## WHAT THIS TASK INVOLVES
Filter the data for lines with the word "less" and copy those lines.

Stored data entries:
__________________________________________________

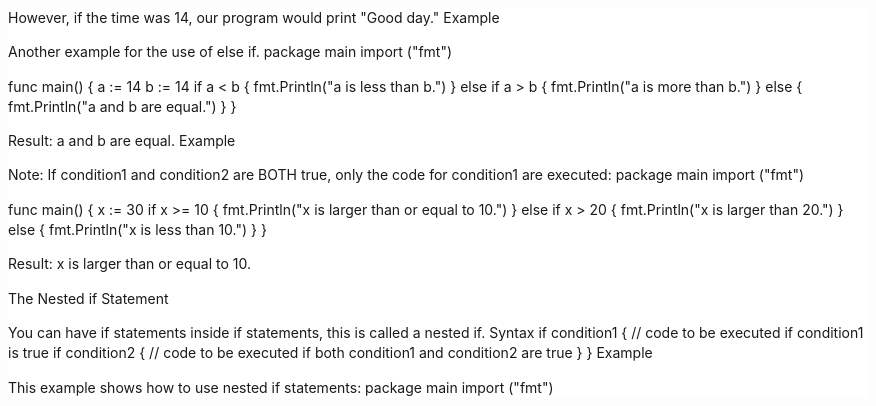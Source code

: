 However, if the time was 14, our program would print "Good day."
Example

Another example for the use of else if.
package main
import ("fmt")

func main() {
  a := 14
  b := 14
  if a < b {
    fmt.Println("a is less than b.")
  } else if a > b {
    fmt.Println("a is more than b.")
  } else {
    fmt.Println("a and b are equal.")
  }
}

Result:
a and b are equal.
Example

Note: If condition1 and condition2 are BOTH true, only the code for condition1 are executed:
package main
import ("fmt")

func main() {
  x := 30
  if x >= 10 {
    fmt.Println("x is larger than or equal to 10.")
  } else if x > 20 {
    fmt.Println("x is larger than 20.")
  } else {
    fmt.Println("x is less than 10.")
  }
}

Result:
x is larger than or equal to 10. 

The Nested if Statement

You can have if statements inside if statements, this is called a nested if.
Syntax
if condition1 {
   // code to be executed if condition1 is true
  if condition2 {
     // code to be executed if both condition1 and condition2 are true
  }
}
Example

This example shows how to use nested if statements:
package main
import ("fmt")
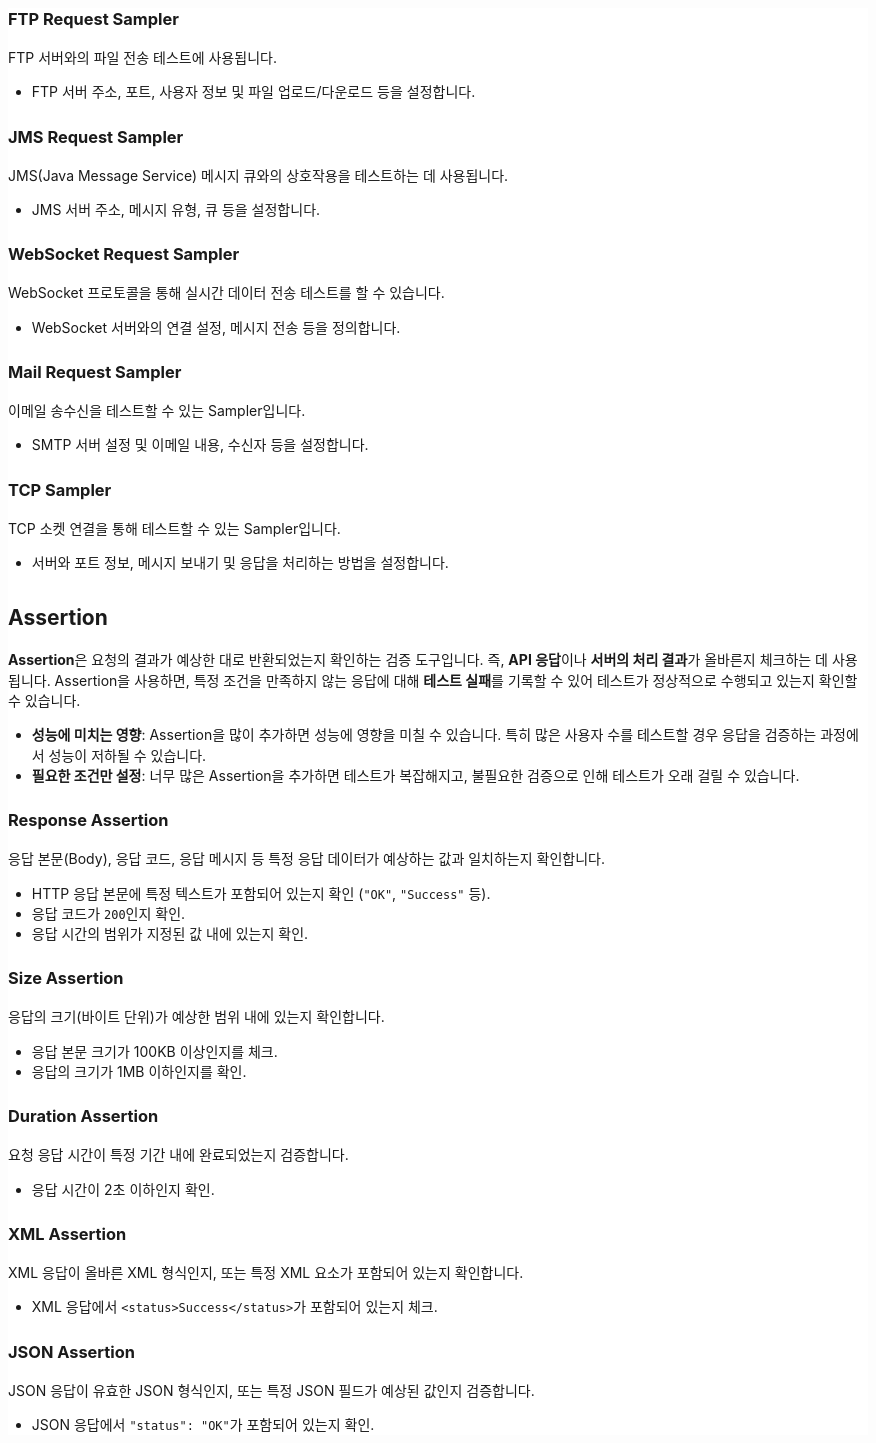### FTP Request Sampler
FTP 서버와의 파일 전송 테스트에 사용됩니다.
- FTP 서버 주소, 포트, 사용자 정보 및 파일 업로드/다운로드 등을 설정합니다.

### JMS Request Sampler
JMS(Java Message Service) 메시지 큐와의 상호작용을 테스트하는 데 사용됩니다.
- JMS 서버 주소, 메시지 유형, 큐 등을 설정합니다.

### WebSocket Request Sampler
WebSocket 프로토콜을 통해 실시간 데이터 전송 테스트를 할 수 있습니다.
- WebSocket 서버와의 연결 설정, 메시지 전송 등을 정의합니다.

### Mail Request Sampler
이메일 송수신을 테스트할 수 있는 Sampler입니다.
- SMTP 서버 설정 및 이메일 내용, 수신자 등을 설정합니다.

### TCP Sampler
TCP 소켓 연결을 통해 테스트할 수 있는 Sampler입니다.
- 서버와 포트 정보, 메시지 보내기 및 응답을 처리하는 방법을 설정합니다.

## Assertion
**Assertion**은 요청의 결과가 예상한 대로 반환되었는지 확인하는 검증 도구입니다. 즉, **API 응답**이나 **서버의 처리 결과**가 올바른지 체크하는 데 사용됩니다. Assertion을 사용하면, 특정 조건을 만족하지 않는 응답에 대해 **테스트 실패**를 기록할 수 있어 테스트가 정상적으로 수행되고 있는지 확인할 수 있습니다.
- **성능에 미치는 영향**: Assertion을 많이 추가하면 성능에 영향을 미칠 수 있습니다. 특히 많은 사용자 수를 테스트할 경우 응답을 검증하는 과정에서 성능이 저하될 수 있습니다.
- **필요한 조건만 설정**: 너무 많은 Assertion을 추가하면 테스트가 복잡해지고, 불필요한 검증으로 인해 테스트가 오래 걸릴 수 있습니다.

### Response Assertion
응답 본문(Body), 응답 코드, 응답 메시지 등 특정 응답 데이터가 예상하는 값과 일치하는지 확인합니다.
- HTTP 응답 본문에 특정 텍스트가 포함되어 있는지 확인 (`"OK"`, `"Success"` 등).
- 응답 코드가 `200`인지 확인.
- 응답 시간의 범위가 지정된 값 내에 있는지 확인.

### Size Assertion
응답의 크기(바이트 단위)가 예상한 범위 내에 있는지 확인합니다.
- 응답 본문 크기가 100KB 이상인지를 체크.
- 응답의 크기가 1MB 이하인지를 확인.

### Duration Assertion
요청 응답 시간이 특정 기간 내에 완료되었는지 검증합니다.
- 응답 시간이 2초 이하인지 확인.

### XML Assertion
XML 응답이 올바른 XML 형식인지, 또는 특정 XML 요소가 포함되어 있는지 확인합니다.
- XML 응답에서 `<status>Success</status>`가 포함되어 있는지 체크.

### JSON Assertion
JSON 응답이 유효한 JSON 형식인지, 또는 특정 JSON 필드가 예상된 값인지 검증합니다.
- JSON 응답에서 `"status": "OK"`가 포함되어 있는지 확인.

__________________________________________________

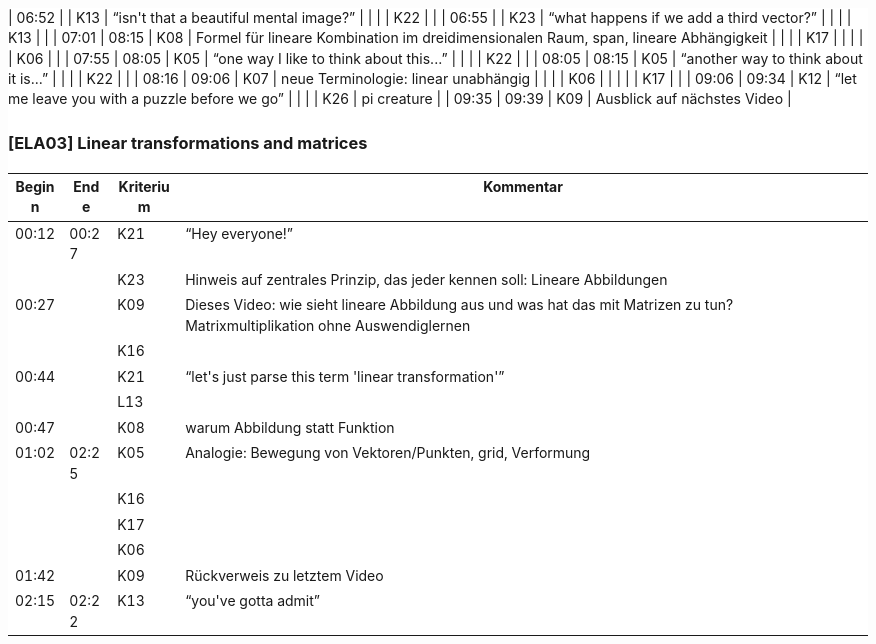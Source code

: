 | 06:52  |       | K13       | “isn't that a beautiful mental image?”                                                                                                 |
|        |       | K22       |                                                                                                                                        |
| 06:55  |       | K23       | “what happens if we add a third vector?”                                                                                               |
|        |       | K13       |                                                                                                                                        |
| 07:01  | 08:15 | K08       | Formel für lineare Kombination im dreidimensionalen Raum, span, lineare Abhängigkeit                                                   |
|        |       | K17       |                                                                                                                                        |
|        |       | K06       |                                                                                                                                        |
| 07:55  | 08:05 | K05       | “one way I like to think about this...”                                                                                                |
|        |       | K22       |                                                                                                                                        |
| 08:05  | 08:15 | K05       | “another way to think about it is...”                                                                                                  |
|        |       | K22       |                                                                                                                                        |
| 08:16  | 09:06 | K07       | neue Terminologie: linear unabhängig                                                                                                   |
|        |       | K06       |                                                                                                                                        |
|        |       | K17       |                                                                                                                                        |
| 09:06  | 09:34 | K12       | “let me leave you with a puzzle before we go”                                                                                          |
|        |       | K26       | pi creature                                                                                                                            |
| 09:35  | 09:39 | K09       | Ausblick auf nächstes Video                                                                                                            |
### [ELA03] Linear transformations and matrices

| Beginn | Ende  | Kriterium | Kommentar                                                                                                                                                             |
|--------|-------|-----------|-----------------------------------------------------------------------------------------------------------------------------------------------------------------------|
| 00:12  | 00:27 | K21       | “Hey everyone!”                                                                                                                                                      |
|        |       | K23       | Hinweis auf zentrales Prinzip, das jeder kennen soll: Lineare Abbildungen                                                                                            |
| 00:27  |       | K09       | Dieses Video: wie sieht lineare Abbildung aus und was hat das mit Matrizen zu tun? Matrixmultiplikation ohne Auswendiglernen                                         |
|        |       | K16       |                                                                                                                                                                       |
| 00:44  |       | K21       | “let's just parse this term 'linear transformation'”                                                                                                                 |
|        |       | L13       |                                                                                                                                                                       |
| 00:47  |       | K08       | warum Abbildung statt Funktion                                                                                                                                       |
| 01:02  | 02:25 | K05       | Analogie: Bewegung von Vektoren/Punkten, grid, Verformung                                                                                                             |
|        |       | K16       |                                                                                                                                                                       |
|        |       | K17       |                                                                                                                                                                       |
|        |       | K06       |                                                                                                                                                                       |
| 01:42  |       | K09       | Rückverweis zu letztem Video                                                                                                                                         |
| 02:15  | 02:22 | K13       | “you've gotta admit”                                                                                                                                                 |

__________________________________________________

## SOLUTION FOR THIS EXERCISE
    fmt.Println("a is less than b.")
    fmt.Println("x is less than 10.")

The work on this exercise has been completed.